In the entries that follow, find the line containing "board is really", then output exactly every line from the first through that one.

▬▬▬▬▬▬

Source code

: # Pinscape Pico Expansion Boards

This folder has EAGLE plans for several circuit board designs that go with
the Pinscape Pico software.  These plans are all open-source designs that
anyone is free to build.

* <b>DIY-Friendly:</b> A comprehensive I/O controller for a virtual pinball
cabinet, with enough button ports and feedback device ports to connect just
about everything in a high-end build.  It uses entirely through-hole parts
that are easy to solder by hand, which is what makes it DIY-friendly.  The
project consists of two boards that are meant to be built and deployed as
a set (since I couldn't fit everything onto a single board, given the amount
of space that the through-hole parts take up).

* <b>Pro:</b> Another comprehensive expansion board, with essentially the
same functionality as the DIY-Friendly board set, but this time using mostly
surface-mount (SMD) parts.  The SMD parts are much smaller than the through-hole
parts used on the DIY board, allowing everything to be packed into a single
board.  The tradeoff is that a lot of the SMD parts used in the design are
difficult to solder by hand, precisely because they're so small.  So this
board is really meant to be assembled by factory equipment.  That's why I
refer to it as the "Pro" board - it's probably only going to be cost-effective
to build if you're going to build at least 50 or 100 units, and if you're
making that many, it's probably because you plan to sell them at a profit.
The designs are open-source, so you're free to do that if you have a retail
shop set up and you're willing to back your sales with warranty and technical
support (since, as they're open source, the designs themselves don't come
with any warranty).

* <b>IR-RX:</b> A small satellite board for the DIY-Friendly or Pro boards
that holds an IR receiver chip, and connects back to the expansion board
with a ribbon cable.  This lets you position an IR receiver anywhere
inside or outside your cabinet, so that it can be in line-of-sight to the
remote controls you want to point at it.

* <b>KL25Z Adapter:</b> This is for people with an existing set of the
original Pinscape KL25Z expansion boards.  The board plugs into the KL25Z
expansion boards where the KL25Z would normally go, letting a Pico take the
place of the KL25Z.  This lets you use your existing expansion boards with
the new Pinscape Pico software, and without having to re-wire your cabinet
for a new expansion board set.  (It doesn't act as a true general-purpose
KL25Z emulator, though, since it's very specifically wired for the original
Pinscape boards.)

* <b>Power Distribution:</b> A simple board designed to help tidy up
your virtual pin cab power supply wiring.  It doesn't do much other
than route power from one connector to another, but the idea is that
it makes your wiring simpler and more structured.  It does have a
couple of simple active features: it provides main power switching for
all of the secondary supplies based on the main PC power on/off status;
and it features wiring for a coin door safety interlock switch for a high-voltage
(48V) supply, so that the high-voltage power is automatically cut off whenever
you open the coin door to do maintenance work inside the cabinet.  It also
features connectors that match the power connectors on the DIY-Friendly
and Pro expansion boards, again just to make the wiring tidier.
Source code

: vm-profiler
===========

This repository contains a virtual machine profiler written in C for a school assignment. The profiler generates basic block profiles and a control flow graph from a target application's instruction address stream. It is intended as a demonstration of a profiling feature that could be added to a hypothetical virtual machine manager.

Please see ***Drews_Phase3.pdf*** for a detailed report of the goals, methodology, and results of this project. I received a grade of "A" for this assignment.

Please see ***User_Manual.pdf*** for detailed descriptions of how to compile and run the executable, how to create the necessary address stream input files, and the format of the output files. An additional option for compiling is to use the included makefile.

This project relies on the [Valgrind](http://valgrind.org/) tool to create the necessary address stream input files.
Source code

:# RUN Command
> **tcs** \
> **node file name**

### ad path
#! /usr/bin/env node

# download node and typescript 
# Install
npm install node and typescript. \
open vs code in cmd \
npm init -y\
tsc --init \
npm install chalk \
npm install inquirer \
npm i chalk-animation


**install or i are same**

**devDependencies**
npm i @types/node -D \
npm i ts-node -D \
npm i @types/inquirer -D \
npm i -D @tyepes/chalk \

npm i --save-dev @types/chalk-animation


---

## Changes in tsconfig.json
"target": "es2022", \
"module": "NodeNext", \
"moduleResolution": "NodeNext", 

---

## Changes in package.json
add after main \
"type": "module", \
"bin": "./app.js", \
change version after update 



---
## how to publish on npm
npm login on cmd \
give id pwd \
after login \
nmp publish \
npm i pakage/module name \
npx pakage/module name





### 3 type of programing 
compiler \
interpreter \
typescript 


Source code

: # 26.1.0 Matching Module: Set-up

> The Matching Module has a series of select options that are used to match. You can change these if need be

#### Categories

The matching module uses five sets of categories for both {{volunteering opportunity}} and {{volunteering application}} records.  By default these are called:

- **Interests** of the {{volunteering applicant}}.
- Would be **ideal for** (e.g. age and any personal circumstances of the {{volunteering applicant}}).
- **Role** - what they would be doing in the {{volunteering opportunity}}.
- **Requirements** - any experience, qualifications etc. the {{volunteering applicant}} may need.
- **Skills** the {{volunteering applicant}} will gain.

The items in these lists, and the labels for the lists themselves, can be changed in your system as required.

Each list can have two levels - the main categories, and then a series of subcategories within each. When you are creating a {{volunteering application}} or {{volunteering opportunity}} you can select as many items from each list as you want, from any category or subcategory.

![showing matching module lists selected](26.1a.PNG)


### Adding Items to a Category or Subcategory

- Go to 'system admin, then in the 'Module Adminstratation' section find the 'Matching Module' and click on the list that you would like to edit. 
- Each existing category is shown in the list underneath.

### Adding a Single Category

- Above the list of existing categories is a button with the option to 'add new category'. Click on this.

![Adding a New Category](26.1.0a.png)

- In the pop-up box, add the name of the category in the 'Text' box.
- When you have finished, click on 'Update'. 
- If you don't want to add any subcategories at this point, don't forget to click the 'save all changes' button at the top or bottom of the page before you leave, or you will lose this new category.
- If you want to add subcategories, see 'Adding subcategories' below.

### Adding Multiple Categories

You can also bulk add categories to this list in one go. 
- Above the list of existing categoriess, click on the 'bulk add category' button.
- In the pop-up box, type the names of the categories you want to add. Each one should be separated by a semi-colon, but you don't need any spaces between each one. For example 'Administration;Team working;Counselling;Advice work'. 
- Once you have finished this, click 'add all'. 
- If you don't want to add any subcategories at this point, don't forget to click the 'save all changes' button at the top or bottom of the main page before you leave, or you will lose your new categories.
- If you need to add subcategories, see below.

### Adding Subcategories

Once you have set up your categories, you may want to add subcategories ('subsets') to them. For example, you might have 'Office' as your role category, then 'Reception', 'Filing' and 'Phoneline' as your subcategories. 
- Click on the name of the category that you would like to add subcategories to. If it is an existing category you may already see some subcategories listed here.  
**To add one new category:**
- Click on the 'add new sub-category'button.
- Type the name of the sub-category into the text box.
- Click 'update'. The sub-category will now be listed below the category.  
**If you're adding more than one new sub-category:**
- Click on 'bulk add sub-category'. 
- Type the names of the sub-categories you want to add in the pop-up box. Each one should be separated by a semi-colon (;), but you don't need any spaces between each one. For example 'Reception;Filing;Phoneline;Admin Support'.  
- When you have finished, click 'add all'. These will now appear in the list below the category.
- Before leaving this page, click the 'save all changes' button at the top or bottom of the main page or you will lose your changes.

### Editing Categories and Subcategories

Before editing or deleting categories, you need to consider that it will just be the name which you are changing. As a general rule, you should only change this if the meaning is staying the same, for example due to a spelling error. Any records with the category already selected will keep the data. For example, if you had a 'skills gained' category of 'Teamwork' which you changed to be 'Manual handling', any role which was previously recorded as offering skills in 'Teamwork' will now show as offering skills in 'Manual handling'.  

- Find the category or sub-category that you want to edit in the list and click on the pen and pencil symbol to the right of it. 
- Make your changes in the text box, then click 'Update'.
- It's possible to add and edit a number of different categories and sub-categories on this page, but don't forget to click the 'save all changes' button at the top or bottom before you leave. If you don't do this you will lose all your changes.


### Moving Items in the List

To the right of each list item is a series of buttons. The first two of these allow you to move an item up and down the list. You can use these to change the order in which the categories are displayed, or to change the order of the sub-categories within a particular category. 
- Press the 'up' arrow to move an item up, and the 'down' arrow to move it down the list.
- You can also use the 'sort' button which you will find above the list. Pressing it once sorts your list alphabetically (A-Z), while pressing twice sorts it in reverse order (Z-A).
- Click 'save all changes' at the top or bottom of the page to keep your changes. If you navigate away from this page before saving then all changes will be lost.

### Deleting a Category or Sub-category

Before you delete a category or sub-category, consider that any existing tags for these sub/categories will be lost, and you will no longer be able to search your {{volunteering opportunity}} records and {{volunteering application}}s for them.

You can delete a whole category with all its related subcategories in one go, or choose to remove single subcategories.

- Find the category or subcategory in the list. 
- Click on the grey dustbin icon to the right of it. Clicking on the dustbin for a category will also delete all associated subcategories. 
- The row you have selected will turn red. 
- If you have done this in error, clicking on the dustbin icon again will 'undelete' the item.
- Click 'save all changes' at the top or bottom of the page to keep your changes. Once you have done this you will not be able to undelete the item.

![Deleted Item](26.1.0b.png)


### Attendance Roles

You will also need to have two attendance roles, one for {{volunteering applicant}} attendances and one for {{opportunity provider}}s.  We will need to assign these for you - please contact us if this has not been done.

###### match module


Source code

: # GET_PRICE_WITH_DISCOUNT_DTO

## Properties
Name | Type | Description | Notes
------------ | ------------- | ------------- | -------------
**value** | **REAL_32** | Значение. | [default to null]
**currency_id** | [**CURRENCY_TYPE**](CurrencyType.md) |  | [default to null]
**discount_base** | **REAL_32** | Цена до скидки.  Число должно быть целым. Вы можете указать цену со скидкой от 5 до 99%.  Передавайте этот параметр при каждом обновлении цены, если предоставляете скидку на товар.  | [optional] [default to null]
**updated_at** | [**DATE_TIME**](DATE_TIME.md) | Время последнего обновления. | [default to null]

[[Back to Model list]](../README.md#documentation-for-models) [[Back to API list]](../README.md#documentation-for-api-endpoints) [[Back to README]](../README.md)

▬▬▬▬▬▬

* COMPLETED TASK *
Source code

: # Pinscape Pico Expansion Boards

This folder has EAGLE plans for several circuit board designs that go with
the Pinscape Pico software.  These plans are all open-source designs that
anyone is free to build.

* <b>DIY-Friendly:</b> A comprehensive I/O controller for a virtual pinball
cabinet, with enough button ports and feedback device ports to connect just
about everything in a high-end build.  It uses entirely through-hole parts
that are easy to solder by hand, which is what makes it DIY-friendly.  The
project consists of two boards that are meant to be built and deployed as
a set (since I couldn't fit everything onto a single board, given the amount
of space that the through-hole parts take up).

* <b>Pro:</b> Another comprehensive expansion board, with essentially the
same functionality as the DIY-Friendly board set, but this time using mostly
surface-mount (SMD) parts.  The SMD parts are much smaller than the through-hole
parts used on the DIY board, allowing everything to be packed into a single
board.  The tradeoff is that a lot of the SMD parts used in the design are
difficult to solder by hand, precisely because they're so small.  So this
board is really meant to be assembled by factory equipment.  That's why I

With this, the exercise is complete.